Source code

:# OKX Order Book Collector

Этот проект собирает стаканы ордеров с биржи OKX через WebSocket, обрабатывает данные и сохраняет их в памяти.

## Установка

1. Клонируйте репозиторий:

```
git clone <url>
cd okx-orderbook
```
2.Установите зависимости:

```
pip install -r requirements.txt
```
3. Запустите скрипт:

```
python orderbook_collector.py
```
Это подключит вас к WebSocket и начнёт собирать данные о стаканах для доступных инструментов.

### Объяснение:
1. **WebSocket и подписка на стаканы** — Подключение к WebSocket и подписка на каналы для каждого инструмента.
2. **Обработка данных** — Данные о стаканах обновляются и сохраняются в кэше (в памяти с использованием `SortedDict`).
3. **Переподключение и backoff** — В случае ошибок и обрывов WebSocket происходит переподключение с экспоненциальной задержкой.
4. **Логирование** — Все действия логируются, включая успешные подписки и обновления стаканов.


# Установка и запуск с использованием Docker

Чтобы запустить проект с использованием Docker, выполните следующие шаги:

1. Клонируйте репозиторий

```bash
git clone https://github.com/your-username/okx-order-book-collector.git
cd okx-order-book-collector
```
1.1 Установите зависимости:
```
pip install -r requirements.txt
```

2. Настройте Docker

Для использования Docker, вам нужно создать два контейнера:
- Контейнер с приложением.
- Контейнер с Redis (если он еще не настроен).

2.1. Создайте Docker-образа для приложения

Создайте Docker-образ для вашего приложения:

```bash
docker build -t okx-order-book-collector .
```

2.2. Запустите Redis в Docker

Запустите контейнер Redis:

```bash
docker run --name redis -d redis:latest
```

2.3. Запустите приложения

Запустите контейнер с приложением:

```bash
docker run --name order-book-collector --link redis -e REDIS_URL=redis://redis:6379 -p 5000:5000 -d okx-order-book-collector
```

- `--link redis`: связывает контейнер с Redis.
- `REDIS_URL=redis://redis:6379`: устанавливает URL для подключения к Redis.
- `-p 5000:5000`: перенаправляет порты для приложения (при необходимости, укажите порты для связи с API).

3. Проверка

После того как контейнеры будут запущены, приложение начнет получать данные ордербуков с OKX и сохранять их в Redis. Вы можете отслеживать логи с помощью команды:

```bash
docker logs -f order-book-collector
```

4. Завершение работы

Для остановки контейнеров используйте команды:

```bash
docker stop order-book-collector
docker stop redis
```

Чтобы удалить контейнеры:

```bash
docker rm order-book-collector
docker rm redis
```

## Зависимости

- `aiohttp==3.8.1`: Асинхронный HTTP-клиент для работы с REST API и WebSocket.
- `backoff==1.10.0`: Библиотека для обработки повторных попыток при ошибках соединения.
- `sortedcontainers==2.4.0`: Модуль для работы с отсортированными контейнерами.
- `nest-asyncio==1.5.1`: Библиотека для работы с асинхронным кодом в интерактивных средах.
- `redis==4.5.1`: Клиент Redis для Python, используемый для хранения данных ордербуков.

• • • • •

▶ _ASSIGNMENT_
Write out each line of the data that holds the string "данных".

▶ _RESULT FOR THIS EXERCISE_
2. **Обработка данных** — Данные о стаканах обновляются и сохраняются в кэше (в памяти с использованием `SortedDict`).
- `redis==4.5.1`: Клиент Redis для Python, используемый для хранения данных ордербуков.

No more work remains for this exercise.